**What to produce**.
An exact transcription of all the records is required, minus the images.

**Data supplied**.
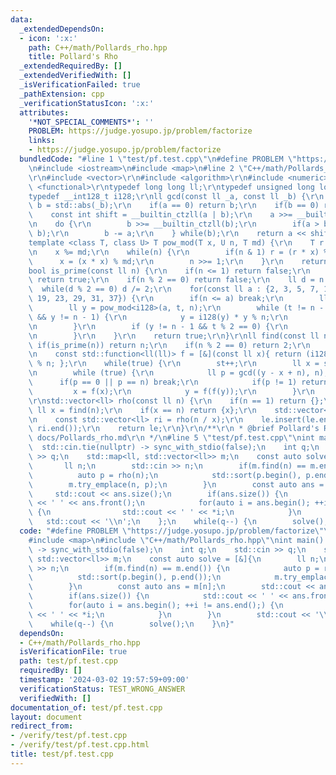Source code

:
```yaml
---
data:
  _extendedDependsOn:
  - icon: ':x:'
    path: C++/math/Pollards_rho.hpp
    title: Pollard's Rho
  _extendedRequiredBy: []
  _extendedVerifiedWith: []
  _isVerificationFailed: true
  _pathExtension: cpp
  _verificationStatusIcon: ':x:'
  attributes:
    '*NOT_SPECIAL_COMMENTS*': ''
    PROBLEM: https://judge.yosupo.jp/problem/factorize
    links:
    - https://judge.yosupo.jp/problem/factorize
  bundledCode: "#line 1 \"test/pf.test.cpp\"\n#define PROBLEM \"https://judge.yosupo.jp/problem/factorize\"\
    \n#include <iostream>\n#include <map>\n#line 2 \"C++/math/Pollards_rho.hpp\"\n\
    \r\n#include <vector>\r\n#include <algorithm>\r\n#include <numeric>\r\n#include\
    \ <functional>\r\ntypedef long long ll;\r\ntypedef unsigned long long ul;\r\n\
    typedef __int128_t i128;\r\nll gcd(const ll _a, const ll _b) {\r\n    ul a = std::abs(_a),\
    \ b = std::abs(_b);\r\n    if(a == 0) return b;\r\n    if(b == 0) return a;\r\n\
    \    const int shift = __builtin_ctzll(a | b);\r\n    a >>= __builtin_ctzll(a);\r\
    \n    do {\r\n        b >>= __builtin_ctzll(b);\r\n        if(a > b) std::swap(a,\
    \ b);\r\n        b -= a;\r\n    } while(b);\r\n    return a << shift;\r\n}\r\n\
    template <class T, class U> T pow_mod(T x, U n, T md) {\r\n    T r = 1 % md;\r\
    \n    x %= md;\r\n    while(n) {\r\n        if(n & 1) r = (r * x) % md;\r\n  \
    \      x = (x * x) % md;\r\n        n >>= 1;\r\n    }\r\n    return r;\r\n}\r\n\
    bool is_prime(const ll n) {\r\n    if(n <= 1) return false;\r\n    if(n == 2)\
    \ return true;\r\n    if(n % 2 == 0) return false;\r\n    ll d = n - 1;\r\n  \
    \  while(d % 2 == 0) d /= 2;\r\n    for(const ll a : {2, 3, 5, 7, 11, 13, 17,\
    \ 19, 23, 29, 31, 37}) {\r\n        if(n <= a) break;\r\n        ll t = d;\r\n\
    \        ll y = pow_mod<i128>(a, t, n);\r\n        while (t != n - 1 && y != 1\
    \ && y != n - 1) {\r\n            y = i128(y) * y % n;\r\n            t <<= 1;\r\
    \n        }\r\n        if (y != n - 1 && t % 2 == 0) {\r\n            return false;\r\
    \n        }\r\n    }\r\n    return true;\r\n}\r\nll find(const ll n) {\r\n   \
    \ if(is_prime(n)) return n;\r\n    if(n % 2 == 0) return 2;\r\n    int st = 0;\r\
    \n    const std::function<ll(ll)> f = [&](const ll x){ return (i128(x) * x + st)\
    \ % n; };\r\n    while(true) {\r\n        st++;\r\n        ll x = st, y = f(x);\r\
    \n        while (true) {\r\n            ll p = gcd((y - x + n), n);\r\n      \
    \      if(p == 0 || p == n) break;\r\n            if(p != 1) return p;\r\n   \
    \         x = f(x);\r\n            y = f(f(y));\r\n        }\r\n    }\r\n}\r\n\
    \r\nstd::vector<ll> rho(const ll n) {\r\n    if(n == 1) return {};\r\n    const\
    \ ll x = find(n);\r\n    if(x == n) return {x};\r\n    std::vector<ll> le = rho(x);\r\
    \n    const std::vector<ll> ri = rho(n / x);\r\n    le.insert(le.end(), ri.begin(),\
    \ ri.end());\r\n    return le;\r\n}\r\n/**\r\n * @brief Pollard's Rho\r\n * @docs\
    \ docs/Pollards_rho.md\r\n */\n#line 5 \"test/pf.test.cpp\"\nint main() {\n  \
    \  std::cin.tie(nullptr) -> sync_with_stdio(false);\n    int q;\n    std::cin\
    \ >> q;\n    std::map<ll, std::vector<ll>> m;\n    const auto solve = [&]{\n \
    \       ll n;\n        std::cin >> n;\n        if(m.find(n) == m.end()) {\n  \
    \          auto p = rho(n);\n            std::sort(p.begin(), p.end());\n    \
    \        m.try_emplace(n, p);\n        }\n        const auto ans = m[n];\n   \
    \     std::cout << ans.size();\n        if(ans.size()) {\n            std::cout\
    \ << ' ' << ans.front();\n            for(auto i = ans.begin(); ++i != ans.end();)\
    \ {\n                std::cout << ' ' << *i;\n            }\n        }\n     \
    \   std::cout << '\\n';\n    };\n    while(q--) {\n        solve();\n    }\n}\n"
  code: "#define PROBLEM \"https://judge.yosupo.jp/problem/factorize\"\n#include <iostream>\n\
    #include <map>\n#include \"C++/math/Pollards_rho.hpp\"\nint main() {\n    std::cin.tie(nullptr)\
    \ -> sync_with_stdio(false);\n    int q;\n    std::cin >> q;\n    std::map<ll,\
    \ std::vector<ll>> m;\n    const auto solve = [&]{\n        ll n;\n        std::cin\
    \ >> n;\n        if(m.find(n) == m.end()) {\n            auto p = rho(n);\n  \
    \          std::sort(p.begin(), p.end());\n            m.try_emplace(n, p);\n\
    \        }\n        const auto ans = m[n];\n        std::cout << ans.size();\n\
    \        if(ans.size()) {\n            std::cout << ' ' << ans.front();\n    \
    \        for(auto i = ans.begin(); ++i != ans.end();) {\n                std::cout\
    \ << ' ' << *i;\n            }\n        }\n        std::cout << '\\n';\n    };\n\
    \    while(q--) {\n        solve();\n    }\n}"
  dependsOn:
  - C++/math/Pollards_rho.hpp
  isVerificationFile: true
  path: test/pf.test.cpp
  requiredBy: []
  timestamp: '2024-03-02 19:57:59+09:00'
  verificationStatus: TEST_WRONG_ANSWER
  verifiedWith: []
documentation_of: test/pf.test.cpp
layout: document
redirect_from:
- /verify/test/pf.test.cpp
- /verify/test/pf.test.cpp.html
title: test/pf.test.cpp
---
```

**Response area**.
Source code

:
```yaml
---
data:
  _extendedDependsOn:
  - icon: ':x:'
    path: C++/math/Pollards_rho.hpp
    title: Pollard's Rho
  _extendedRequiredBy: []
  _extendedVerifiedWith: []
  _isVerificationFailed: true
  _pathExtension: cpp
  _verificationStatusIcon: ':x:'
  attributes:
    '*NOT_SPECIAL_COMMENTS*': ''
    PROBLEM: https://judge.yosupo.jp/problem/factorize
    links:
    - https://judge.yosupo.jp/problem/factorize
  bundledCode: "#line 1 \"test/pf.test.cpp\"\n#define PROBLEM \"https://judge.yosupo.jp/problem/factorize\"\
    \n#include <iostream>\n#include <map>\n#line 2 \"C++/math/Pollards_rho.hpp\"\n\
    \r\n#include <vector>\r\n#include <algorithm>\r\n#include <numeric>\r\n#include\
    \ <functional>\r\ntypedef long long ll;\r\ntypedef unsigned long long ul;\r\n\
    typedef __int128_t i128;\r\nll gcd(const ll _a, const ll _b) {\r\n    ul a = std::abs(_a),\
    \ b = std::abs(_b);\r\n    if(a == 0) return b;\r\n    if(b == 0) return a;\r\n\
    \    const int shift = __builtin_ctzll(a | b);\r\n    a >>= __builtin_ctzll(a);\r\
    \n    do {\r\n        b >>= __builtin_ctzll(b);\r\n        if(a > b) std::swap(a,\
    \ b);\r\n        b -= a;\r\n    } while(b);\r\n    return a << shift;\r\n}\r\n\
    template <class T, class U> T pow_mod(T x, U n, T md) {\r\n    T r = 1 % md;\r\
    \n    x %= md;\r\n    while(n) {\r\n        if(n & 1) r = (r * x) % md;\r\n  \
    \      x = (x * x) % md;\r\n        n >>= 1;\r\n    }\r\n    return r;\r\n}\r\n\
    bool is_prime(const ll n) {\r\n    if(n <= 1) return false;\r\n    if(n == 2)\
    \ return true;\r\n    if(n % 2 == 0) return false;\r\n    ll d = n - 1;\r\n  \
    \  while(d % 2 == 0) d /= 2;\r\n    for(const ll a : {2, 3, 5, 7, 11, 13, 17,\
    \ 19, 23, 29, 31, 37}) {\r\n        if(n <= a) break;\r\n        ll t = d;\r\n\
    \        ll y = pow_mod<i128>(a, t, n);\r\n        while (t != n - 1 && y != 1\
    \ && y != n - 1) {\r\n            y = i128(y) * y % n;\r\n            t <<= 1;\r\
    \n        }\r\n        if (y != n - 1 && t % 2 == 0) {\r\n            return false;\r\
    \n        }\r\n    }\r\n    return true;\r\n}\r\nll find(const ll n) {\r\n   \
    \ if(is_prime(n)) return n;\r\n    if(n % 2 == 0) return 2;\r\n    int st = 0;\r\
    \n    const std::function<ll(ll)> f = [&](const ll x){ return (i128(x) * x + st)\
    \ % n; };\r\n    while(true) {\r\n        st++;\r\n        ll x = st, y = f(x);\r\
    \n        while (true) {\r\n            ll p = gcd((y - x + n), n);\r\n      \
    \      if(p == 0 || p == n) break;\r\n            if(p != 1) return p;\r\n   \
    \         x = f(x);\r\n            y = f(f(y));\r\n        }\r\n    }\r\n}\r\n\
    \r\nstd::vector<ll> rho(const ll n) {\r\n    if(n == 1) return {};\r\n    const\
    \ ll x = find(n);\r\n    if(x == n) return {x};\r\n    std::vector<ll> le = rho(x);\r\
    \n    const std::vector<ll> ri = rho(n / x);\r\n    le.insert(le.end(), ri.begin(),\
    \ ri.end());\r\n    return le;\r\n}\r\n/**\r\n * @brief Pollard's Rho\r\n * @docs\
    \ docs/Pollards_rho.md\r\n */\n#line 5 \"test/pf.test.cpp\"\nint main() {\n  \
    \  std::cin.tie(nullptr) -> sync_with_stdio(false);\n    int q;\n    std::cin\
    \ >> q;\n    std::map<ll, std::vector<ll>> m;\n    const auto solve = [&]{\n \
    \       ll n;\n        std::cin >> n;\n        if(m.find(n) == m.end()) {\n  \
    \          auto p = rho(n);\n            std::sort(p.begin(), p.end());\n    \
    \        m.try_emplace(n, p);\n        }\n        const auto ans = m[n];\n   \
    \     std::cout << ans.size();\n        if(ans.size()) {\n            std::cout\
    \ << ' ' << ans.front();\n            for(auto i = ans.begin(); ++i != ans.end();)\
    \ {\n                std::cout << ' ' << *i;\n            }\n        }\n     \
    \   std::cout << '\\n';\n    };\n    while(q--) {\n        solve();\n    }\n}\n"
  code: "#define PROBLEM \"https://judge.yosupo.jp/problem/factorize\"\n#include <iostream>\n\
    #include <map>\n#include \"C++/math/Pollards_rho.hpp\"\nint main() {\n    std::cin.tie(nullptr)\
    \ -> sync_with_stdio(false);\n    int q;\n    std::cin >> q;\n    std::map<ll,\
    \ std::vector<ll>> m;\n    const auto solve = [&]{\n        ll n;\n        std::cin\
    \ >> n;\n        if(m.find(n) == m.end()) {\n            auto p = rho(n);\n  \
    \          std::sort(p.begin(), p.end());\n            m.try_emplace(n, p);\n\
    \        }\n        const auto ans = m[n];\n        std::cout << ans.size();\n\
    \        if(ans.size()) {\n            std::cout << ' ' << ans.front();\n    \
    \        for(auto i = ans.begin(); ++i != ans.end();) {\n                std::cout\
    \ << ' ' << *i;\n            }\n        }\n        std::cout << '\\n';\n    };\n\
    \    while(q--) {\n        solve();\n    }\n}"
  dependsOn:
  - C++/math/Pollards_rho.hpp
  isVerificationFile: true
  path: test/pf.test.cpp
  requiredBy: []
  timestamp: '2024-03-02 19:57:59+09:00'
  verificationStatus: TEST_WRONG_ANSWER
  verifiedWith: []
documentation_of: test/pf.test.cpp
layout: document
redirect_from:
- /verify/test/pf.test.cpp
- /verify/test/pf.test.cpp.html
title: test/pf.test.cpp
---
```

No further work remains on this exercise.